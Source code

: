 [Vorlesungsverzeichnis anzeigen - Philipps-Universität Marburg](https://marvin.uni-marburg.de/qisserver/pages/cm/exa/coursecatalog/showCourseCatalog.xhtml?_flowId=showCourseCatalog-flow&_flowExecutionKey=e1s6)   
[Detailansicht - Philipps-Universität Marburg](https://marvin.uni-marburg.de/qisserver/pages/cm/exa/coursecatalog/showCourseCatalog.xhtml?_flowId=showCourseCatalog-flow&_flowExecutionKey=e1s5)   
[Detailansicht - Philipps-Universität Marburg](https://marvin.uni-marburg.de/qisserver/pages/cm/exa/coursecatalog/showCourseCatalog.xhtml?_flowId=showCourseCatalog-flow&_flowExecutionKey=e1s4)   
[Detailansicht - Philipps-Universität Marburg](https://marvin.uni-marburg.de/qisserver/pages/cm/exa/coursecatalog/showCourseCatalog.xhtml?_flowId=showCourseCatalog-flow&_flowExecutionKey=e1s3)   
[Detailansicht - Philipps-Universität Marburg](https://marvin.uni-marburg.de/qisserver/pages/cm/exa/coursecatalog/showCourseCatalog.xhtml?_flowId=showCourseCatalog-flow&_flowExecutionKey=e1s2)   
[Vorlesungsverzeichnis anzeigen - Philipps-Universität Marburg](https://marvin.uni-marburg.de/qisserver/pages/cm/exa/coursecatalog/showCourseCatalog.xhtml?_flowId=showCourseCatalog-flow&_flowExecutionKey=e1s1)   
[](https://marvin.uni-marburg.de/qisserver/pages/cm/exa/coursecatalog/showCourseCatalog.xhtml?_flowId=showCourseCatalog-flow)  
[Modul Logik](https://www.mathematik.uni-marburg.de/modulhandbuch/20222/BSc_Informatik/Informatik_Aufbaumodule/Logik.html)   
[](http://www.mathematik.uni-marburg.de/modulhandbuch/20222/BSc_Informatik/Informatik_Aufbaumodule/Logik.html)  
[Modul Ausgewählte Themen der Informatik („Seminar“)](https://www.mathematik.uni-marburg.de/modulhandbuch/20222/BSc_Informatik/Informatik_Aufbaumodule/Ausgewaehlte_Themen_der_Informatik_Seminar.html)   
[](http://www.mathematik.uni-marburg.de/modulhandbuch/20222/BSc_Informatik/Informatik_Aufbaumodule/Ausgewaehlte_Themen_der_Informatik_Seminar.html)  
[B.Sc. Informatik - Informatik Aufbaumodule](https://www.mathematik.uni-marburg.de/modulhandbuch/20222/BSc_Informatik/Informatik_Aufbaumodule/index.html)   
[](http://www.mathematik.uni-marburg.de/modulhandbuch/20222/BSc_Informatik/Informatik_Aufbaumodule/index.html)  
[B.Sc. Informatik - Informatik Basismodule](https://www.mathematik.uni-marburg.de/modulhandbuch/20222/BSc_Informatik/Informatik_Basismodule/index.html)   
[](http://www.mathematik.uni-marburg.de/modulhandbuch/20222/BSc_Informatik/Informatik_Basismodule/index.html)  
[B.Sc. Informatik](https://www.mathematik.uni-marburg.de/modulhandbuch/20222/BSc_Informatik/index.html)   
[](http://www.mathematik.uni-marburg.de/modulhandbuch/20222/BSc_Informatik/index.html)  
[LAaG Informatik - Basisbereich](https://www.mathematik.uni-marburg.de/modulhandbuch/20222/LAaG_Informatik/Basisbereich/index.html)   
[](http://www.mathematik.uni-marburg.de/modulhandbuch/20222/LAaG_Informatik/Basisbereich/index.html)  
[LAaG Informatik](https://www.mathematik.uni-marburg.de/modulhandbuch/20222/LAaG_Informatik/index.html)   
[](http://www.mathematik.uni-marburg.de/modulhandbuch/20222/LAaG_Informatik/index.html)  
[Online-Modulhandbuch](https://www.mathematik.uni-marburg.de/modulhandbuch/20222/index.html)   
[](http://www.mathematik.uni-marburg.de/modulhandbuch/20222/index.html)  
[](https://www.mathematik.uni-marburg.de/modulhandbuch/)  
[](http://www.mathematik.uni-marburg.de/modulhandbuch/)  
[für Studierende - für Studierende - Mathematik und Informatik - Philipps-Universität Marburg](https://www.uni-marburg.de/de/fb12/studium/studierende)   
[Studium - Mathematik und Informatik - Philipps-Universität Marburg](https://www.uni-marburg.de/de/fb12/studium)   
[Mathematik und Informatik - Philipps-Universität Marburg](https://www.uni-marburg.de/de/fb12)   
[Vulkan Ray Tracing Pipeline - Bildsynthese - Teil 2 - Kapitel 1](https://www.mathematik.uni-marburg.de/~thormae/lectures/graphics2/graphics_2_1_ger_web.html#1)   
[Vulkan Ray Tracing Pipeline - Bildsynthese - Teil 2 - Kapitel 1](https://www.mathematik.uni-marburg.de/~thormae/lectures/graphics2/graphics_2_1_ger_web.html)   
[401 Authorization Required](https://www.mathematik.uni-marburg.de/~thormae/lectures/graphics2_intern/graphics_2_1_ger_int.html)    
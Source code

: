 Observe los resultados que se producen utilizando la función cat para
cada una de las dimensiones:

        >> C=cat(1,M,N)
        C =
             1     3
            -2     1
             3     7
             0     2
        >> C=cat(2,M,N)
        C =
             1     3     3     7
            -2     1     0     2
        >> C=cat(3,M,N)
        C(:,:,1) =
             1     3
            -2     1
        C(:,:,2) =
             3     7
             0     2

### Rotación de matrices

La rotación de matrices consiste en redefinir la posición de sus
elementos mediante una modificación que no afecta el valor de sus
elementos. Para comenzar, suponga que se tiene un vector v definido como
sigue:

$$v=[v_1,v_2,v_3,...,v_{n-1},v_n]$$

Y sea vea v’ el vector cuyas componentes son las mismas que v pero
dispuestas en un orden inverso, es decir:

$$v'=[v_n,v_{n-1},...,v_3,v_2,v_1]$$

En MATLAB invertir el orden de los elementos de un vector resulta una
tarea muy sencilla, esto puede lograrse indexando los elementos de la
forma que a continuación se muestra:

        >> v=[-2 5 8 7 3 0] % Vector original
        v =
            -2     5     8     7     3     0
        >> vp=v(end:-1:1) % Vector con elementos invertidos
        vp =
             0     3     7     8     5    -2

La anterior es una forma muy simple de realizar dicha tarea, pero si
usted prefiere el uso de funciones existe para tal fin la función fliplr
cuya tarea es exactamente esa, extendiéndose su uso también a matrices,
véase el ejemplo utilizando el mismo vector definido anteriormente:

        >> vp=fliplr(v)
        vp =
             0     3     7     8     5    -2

================

Exercise goal
Copy each line of the data above exactly as it appears.

Written answer
Source code

: [Vorlesungsverzeichnis anzeigen - Philipps-Universität Marburg](https://marvin.uni-marburg.de/qisserver/pages/cm/exa/coursecatalog/showCourseCatalog.xhtml?_flowId=showCourseCatalog-flow&_flowExecutionKey=e1s6)   
[Detailansicht - Philipps-Universität Marburg](https://marvin.uni-marburg.de/qisserver/pages/cm/exa/coursecatalog/showCourseCatalog.xhtml?_flowId=showCourseCatalog-flow&_flowExecutionKey=e1s5)   
[Detailansicht - Philipps-Universität Marburg](https://marvin.uni-marburg.de/qisserver/pages/cm/exa/coursecatalog/showCourseCatalog.xhtml?_flowId=showCourseCatalog-flow&_flowExecutionKey=e1s4)   
[Detailansicht - Philipps-Universität Marburg](https://marvin.uni-marburg.de/qisserver/pages/cm/exa/coursecatalog/showCourseCatalog.xhtml?_flowId=showCourseCatalog-flow&_flowExecutionKey=e1s3)   
[Detailansicht - Philipps-Universität Marburg](https://marvin.uni-marburg.de/qisserver/pages/cm/exa/coursecatalog/showCourseCatalog.xhtml?_flowId=showCourseCatalog-flow&_flowExecutionKey=e1s2)   
[Vorlesungsverzeichnis anzeigen - Philipps-Universität Marburg](https://marvin.uni-marburg.de/qisserver/pages/cm/exa/coursecatalog/showCourseCatalog.xhtml?_flowId=showCourseCatalog-flow&_flowExecutionKey=e1s1)   
[](https://marvin.uni-marburg.de/qisserver/pages/cm/exa/coursecatalog/showCourseCatalog.xhtml?_flowId=showCourseCatalog-flow)  
[Modul Logik](https://www.mathematik.uni-marburg.de/modulhandbuch/20222/BSc_Informatik/Informatik_Aufbaumodule/Logik.html)   
[](http://www.mathematik.uni-marburg.de/modulhandbuch/20222/BSc_Informatik/Informatik_Aufbaumodule/Logik.html)  
[Modul Ausgewählte Themen der Informatik („Seminar“)](https://www.mathematik.uni-marburg.de/modulhandbuch/20222/BSc_Informatik/Informatik_Aufbaumodule/Ausgewaehlte_Themen_der_Informatik_Seminar.html)   
[](http://www.mathematik.uni-marburg.de/modulhandbuch/20222/BSc_Informatik/Informatik_Aufbaumodule/Ausgewaehlte_Themen_der_Informatik_Seminar.html)  
[B.Sc. Informatik - Informatik Aufbaumodule](https://www.mathematik.uni-marburg.de/modulhandbuch/20222/BSc_Informatik/Informatik_Aufbaumodule/index.html)   
[](http://www.mathematik.uni-marburg.de/modulhandbuch/20222/BSc_Informatik/Informatik_Aufbaumodule/index.html)  
[B.Sc. Informatik - Informatik Basismodule](https://www.mathematik.uni-marburg.de/modulhandbuch/20222/BSc_Informatik/Informatik_Basismodule/index.html)   
[](http://www.mathematik.uni-marburg.de/modulhandbuch/20222/BSc_Informatik/Informatik_Basismodule/index.html)  
[B.Sc. Informatik](https://www.mathematik.uni-marburg.de/modulhandbuch/20222/BSc_Informatik/index.html)   
[](http://www.mathematik.uni-marburg.de/modulhandbuch/20222/BSc_Informatik/index.html)  
[LAaG Informatik - Basisbereich](https://www.mathematik.uni-marburg.de/modulhandbuch/20222/LAaG_Informatik/Basisbereich/index.html)   
[](http://www.mathematik.uni-marburg.de/modulhandbuch/20222/LAaG_Informatik/Basisbereich/index.html)  
[LAaG Informatik](https://www.mathematik.uni-marburg.de/modulhandbuch/20222/LAaG_Informatik/index.html)   
[](http://www.mathematik.uni-marburg.de/modulhandbuch/20222/LAaG_Informatik/index.html)  
[Online-Modulhandbuch](https://www.mathematik.uni-marburg.de/modulhandbuch/20222/index.html)   
[](http://www.mathematik.uni-marburg.de/modulhandbuch/20222/index.html)  
[](https://www.mathematik.uni-marburg.de/modulhandbuch/)  
[](http://www.mathematik.uni-marburg.de/modulhandbuch/)  
[für Studierende - für Studierende - Mathematik und Informatik - Philipps-Universität Marburg](https://www.uni-marburg.de/de/fb12/studium/studierende)   
[Studium - Mathematik und Informatik - Philipps-Universität Marburg](https://www.uni-marburg.de/de/fb12/studium)   
[Mathematik und Informatik - Philipps-Universität Marburg](https://www.uni-marburg.de/de/fb12)   
[Vulkan Ray Tracing Pipeline - Bildsynthese - Teil 2 - Kapitel 1](https://www.mathematik.uni-marburg.de/~thormae/lectures/graphics2/graphics_2_1_ger_web.html#1)   
[Vulkan Ray Tracing Pipeline - Bildsynthese - Teil 2 - Kapitel 1](https://www.mathematik.uni-marburg.de/~thormae/lectures/graphics2/graphics_2_1_ger_web.html)   
[401 Authorization Required](https://www.mathematik.uni-marburg.de/~thormae/lectures/graphics2_intern/graphics_2_1_ger_int.html)    
Source code

: Observe los resultados que se producen utilizando la función cat para
cada una de las dimensiones:

        >> C=cat(1,M,N)
        C =
             1     3
            -2     1
             3     7
             0     2
        >> C=cat(2,M,N)
        C =
             1     3     3     7
            -2     1     0     2
        >> C=cat(3,M,N)
        C(:,:,1) =
             1     3
            -2     1
        C(:,:,2) =
             3     7
             0     2

### Rotación de matrices

La rotación de matrices consiste en redefinir la posición de sus
elementos mediante una modificación que no afecta el valor de sus
elementos. Para comenzar, suponga que se tiene un vector v definido como
sigue:

$$v=[v_1,v_2,v_3,...,v_{n-1},v_n]$$

Y sea vea v’ el vector cuyas componentes son las mismas que v pero
dispuestas en un orden inverso, es decir:

$$v'=[v_n,v_{n-1},...,v_3,v_2,v_1]$$

En MATLAB invertir el orden de los elementos de un vector resulta una
tarea muy sencilla, esto puede lograrse indexando los elementos de la
forma que a continuación se muestra:

        >> v=[-2 5 8 7 3 0] % Vector original
        v =
            -2     5     8     7     3     0
        >> vp=v(end:-1:1) % Vector con elementos invertidos
        vp =
             0     3     7     8     5    -2

La anterior es una forma muy simple de realizar dicha tarea, pero si
usted prefiere el uso de funciones existe para tal fin la función fliplr
cuya tarea es exactamente esa, extendiéndose su uso también a matrices,
véase el ejemplo utilizando el mismo vector definido anteriormente:

        >> vp=fliplr(v)
        vp =
             0     3     7     8     5    -2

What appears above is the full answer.